Interestingly, Brooklyn had several baseball clubs as well. In 1867 the first “Colored Championship” was held at the Satellite Grounds in Williamsburg, with the Philadelphia Excelsiors facing the Brooklyn Uniques. The Excelsiors carried the day, and just the next week played the Monitor Club. Later in the month the Uniques played the Monitor to see who would be the Brooklyn champion, with the latter winning bragging rights.

The Tenderloin

A scene in one of the city’s dance halls. Similar scenes could be found at any number of establishments in the Tenderloin district, including the Haymarket. From Mysteries of New York by Alfred Trumble, 1882.

By the end of the Civil War, New York’s entertainment district had pushed up past Union Square Park into what was colorfully referred to as the Tenderloin. The name was attributed to policeman Alexander “Clubber” Williams, whose own nickname arose from the frequent and enthusiastic use of his nightstick. When Williams was transferred to the area he remarked that he had previously been dining on chuck roast but now would be enjoying the tenderloin, a reference to the rampant bribes and kickbacks that he’d receive from the dance halls, gambling dens, saloons, and brothels in the area.

The Haymarket

One of the more infamous haunts was The Haymarket, which occupied an odd triangular plot. Its main entrance was on 6th Avenue, and the complex, part of which encompassed an old public bath, rose to three stories in parts. Opened in 1872 as the Argyle, it was initially a theater offering variety acts. However, proprietor Billy McMahon realized that it couldn’t compete with larger houses, and transformed it into a dance hall. Renamed The Haymarket after the well-known London theatre, it included a dance floor, suitable for 400 dancers, who were serenaded by an orchestra atop a small stage at one end of the hall.
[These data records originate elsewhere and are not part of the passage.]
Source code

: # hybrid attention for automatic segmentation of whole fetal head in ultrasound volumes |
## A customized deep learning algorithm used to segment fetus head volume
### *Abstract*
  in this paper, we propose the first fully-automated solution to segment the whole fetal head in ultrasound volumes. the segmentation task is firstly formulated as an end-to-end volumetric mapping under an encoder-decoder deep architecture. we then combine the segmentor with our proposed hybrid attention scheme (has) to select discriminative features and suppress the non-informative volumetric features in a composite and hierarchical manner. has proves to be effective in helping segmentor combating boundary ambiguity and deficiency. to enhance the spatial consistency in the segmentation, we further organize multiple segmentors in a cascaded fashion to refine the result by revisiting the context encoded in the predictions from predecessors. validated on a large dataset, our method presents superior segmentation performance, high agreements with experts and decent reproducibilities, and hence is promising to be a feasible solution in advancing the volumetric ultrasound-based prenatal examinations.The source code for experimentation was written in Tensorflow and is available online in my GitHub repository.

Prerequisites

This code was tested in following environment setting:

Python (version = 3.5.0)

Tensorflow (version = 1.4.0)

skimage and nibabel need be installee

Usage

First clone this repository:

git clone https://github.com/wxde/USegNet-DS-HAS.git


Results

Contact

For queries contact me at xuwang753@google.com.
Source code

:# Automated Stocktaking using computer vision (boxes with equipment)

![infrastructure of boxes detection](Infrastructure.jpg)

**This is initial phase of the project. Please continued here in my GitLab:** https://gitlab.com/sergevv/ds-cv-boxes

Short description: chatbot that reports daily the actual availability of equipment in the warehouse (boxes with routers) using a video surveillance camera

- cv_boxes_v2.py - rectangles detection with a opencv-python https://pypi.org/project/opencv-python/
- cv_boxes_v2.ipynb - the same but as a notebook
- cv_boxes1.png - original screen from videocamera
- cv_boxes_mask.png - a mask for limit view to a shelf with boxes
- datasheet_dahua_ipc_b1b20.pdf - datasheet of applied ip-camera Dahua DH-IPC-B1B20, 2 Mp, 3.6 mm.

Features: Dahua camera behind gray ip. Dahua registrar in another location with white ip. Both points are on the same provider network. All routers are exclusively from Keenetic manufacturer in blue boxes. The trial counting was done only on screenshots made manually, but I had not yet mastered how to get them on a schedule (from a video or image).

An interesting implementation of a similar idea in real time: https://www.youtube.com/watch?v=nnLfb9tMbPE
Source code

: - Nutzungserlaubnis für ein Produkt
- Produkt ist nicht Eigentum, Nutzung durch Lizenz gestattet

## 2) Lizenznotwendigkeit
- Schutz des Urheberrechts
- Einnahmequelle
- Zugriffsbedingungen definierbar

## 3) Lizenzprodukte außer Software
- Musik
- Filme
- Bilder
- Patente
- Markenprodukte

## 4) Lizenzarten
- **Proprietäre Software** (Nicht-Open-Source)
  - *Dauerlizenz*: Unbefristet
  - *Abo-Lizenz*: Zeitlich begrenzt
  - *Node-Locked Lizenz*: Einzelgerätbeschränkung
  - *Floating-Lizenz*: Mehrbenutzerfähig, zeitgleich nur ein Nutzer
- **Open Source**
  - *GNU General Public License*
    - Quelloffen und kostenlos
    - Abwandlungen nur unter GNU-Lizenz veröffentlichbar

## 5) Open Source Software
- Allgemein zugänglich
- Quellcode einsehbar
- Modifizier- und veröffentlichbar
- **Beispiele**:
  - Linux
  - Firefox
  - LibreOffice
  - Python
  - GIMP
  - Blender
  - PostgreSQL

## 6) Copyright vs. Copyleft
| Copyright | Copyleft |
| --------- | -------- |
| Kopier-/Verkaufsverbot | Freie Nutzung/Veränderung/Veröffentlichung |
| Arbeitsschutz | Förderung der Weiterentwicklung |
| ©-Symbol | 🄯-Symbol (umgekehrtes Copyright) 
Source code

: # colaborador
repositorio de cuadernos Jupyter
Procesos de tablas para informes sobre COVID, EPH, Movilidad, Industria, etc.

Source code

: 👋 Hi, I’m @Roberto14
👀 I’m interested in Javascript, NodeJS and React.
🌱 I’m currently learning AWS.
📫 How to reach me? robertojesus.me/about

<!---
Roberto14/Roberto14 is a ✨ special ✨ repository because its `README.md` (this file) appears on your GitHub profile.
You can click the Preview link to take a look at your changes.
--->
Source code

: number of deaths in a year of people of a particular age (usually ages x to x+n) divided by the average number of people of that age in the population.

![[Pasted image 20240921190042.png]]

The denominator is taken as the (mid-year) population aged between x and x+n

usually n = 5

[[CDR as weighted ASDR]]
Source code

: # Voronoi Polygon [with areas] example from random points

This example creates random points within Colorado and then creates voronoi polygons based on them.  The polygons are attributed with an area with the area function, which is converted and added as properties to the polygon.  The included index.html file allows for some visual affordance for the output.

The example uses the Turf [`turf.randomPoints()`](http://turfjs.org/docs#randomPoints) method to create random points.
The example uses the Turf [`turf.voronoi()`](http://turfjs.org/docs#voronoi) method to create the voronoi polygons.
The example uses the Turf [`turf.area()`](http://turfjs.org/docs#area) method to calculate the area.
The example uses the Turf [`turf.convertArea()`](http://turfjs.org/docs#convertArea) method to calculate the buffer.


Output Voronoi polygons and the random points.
Patrons enjoying a drink and a laugh at tables alongside the dance floor. From The New York Sun, March 29, 1903.

Men paid 25 cents each to enter, while women were admitted for free. Small tables lined the sides of the hall where folks could rest and have a strong drink. Those inclined could head upstairs to the balcony level, where there were curtained-off areas for can-can dances and all manner of sexual “circuses.” People seeking male prostitutes could go to a separate part of the complex for similar entertainments. Those seeking to gamble could go to another section. During warm evenings the doors along 30th Street would be thrown open, beckoning visitors to enter the establishment.

Enticing visitors onto the dance floor. From The Tammany Times, 1905.

For a period the old Haymarket was closed and the space was used as a museum and a theatre before being converted back into a dance hall called the Newmarket (the older name was interchangeably used). Touted as a “cleaned up” version with better bouncers and fewer thieves preying on patrons, it proved to be every bit as popular as ever. The prostitution and police bribes continued just as they had in previous years, although to the consternation of manager Ed Corey it was periodically raided to see if there were any violations of the Raines Law, which restricted when and where liquor could be served. After one raid in 1903, Corey made sure that the newspapers published that there were rooms available at the Haymarket, and that all drinks came with a sandwich.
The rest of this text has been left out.